──────── RECORDS TO PROCESS

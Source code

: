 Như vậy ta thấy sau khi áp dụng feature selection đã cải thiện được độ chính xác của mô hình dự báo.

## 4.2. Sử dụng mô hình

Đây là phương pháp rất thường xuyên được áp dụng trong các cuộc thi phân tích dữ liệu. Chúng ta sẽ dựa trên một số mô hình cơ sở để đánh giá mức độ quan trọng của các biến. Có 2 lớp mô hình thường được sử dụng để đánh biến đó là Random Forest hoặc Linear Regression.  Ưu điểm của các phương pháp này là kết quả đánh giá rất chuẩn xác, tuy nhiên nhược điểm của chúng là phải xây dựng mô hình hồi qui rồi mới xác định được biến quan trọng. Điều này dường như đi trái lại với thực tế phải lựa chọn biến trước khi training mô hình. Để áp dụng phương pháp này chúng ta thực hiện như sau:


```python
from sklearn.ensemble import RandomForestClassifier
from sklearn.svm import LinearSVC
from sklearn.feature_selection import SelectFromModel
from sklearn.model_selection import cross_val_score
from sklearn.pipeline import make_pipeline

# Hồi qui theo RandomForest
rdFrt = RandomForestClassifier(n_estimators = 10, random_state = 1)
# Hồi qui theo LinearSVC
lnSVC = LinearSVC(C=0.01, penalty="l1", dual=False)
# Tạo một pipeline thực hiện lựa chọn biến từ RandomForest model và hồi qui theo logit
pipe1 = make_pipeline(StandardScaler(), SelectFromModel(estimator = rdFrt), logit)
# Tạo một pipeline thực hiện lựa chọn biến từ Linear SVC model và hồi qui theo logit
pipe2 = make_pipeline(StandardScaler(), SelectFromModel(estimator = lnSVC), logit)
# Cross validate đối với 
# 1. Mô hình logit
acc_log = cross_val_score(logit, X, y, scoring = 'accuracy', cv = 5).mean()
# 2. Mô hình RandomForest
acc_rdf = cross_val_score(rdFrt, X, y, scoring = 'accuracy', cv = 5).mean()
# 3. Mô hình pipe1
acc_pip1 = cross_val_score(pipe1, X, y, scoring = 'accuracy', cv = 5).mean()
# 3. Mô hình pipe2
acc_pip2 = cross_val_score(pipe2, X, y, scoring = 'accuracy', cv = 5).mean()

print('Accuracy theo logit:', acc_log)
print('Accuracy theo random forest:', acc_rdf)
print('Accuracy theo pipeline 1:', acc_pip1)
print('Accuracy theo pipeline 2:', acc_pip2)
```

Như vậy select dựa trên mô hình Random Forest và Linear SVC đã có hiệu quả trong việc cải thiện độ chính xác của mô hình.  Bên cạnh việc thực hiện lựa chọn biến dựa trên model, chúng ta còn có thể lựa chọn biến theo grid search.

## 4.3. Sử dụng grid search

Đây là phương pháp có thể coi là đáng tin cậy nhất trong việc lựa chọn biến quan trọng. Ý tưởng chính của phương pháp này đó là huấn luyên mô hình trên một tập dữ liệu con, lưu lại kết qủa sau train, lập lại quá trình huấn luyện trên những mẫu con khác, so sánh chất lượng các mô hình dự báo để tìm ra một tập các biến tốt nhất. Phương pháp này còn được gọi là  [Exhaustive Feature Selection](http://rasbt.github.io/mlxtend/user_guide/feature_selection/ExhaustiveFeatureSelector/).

────────────────

_INSTRUCTIONS FOR THE TASK_
Copy out every entry again, exactly as it was given.

_WRITTEN SOLUTION_
Source code

: Như vậy ta thấy sau khi áp dụng feature selection đã cải thiện được độ chính xác của mô hình dự báo.

## 4.2. Sử dụng mô hình

Đây là phương pháp rất thường xuyên được áp dụng trong các cuộc thi phân tích dữ liệu. Chúng ta sẽ dựa trên một số mô hình cơ sở để đánh giá mức độ quan trọng của các biến. Có 2 lớp mô hình thường được sử dụng để đánh biến đó là Random Forest hoặc Linear Regression.  Ưu điểm của các phương pháp này là kết quả đánh giá rất chuẩn xác, tuy nhiên nhược điểm của chúng là phải xây dựng mô hình hồi qui rồi mới xác định được biến quan trọng. Điều này dường như đi trái lại với thực tế phải lựa chọn biến trước khi training mô hình. Để áp dụng phương pháp này chúng ta thực hiện như sau:


```python
from sklearn.ensemble import RandomForestClassifier
from sklearn.svm import LinearSVC
from sklearn.feature_selection import SelectFromModel
from sklearn.model_selection import cross_val_score
from sklearn.pipeline import make_pipeline

# Hồi qui theo RandomForest
rdFrt = RandomForestClassifier(n_estimators = 10, random_state = 1)
# Hồi qui theo LinearSVC
lnSVC = LinearSVC(C=0.01, penalty="l1", dual=False)
# Tạo một pipeline thực hiện lựa chọn biến từ RandomForest model và hồi qui theo logit
pipe1 = make_pipeline(StandardScaler(), SelectFromModel(estimator = rdFrt), logit)
# Tạo một pipeline thực hiện lựa chọn biến từ Linear SVC model và hồi qui theo logit
pipe2 = make_pipeline(StandardScaler(), SelectFromModel(estimator = lnSVC), logit)
# Cross validate đối với 
# 1. Mô hình logit
acc_log = cross_val_score(logit, X, y, scoring = 'accuracy', cv = 5).mean()
# 2. Mô hình RandomForest
acc_rdf = cross_val_score(rdFrt, X, y, scoring = 'accuracy', cv = 5).mean()
# 3. Mô hình pipe1
acc_pip1 = cross_val_score(pipe1, X, y, scoring = 'accuracy', cv = 5).mean()
# 3. Mô hình pipe2
acc_pip2 = cross_val_score(pipe2, X, y, scoring = 'accuracy', cv = 5).mean()

print('Accuracy theo logit:', acc_log)
print('Accuracy theo random forest:', acc_rdf)
print('Accuracy theo pipeline 1:', acc_pip1)
print('Accuracy theo pipeline 2:', acc_pip2)
```

Như vậy select dựa trên mô hình Random Forest và Linear SVC đã có hiệu quả trong việc cải thiện độ chính xác của mô hình.  Bên cạnh việc thực hiện lựa chọn biến dựa trên model, chúng ta còn có thể lựa chọn biến theo grid search.

## 4.3. Sử dụng grid search

Đây là phương pháp có thể coi là đáng tin cậy nhất trong việc lựa chọn biến quan trọng. Ý tưởng chính của phương pháp này đó là huấn luyên mô hình trên một tập dữ liệu con, lưu lại kết qủa sau train, lập lại quá trình huấn luyện trên những mẫu con khác, so sánh chất lượng các mô hình dự báo để tìm ra một tập các biến tốt nhất. Phương pháp này còn được gọi là  [Exhaustive Feature Selection](http://rasbt.github.io/mlxtend/user_guide/feature_selection/ExhaustiveFeatureSelector/).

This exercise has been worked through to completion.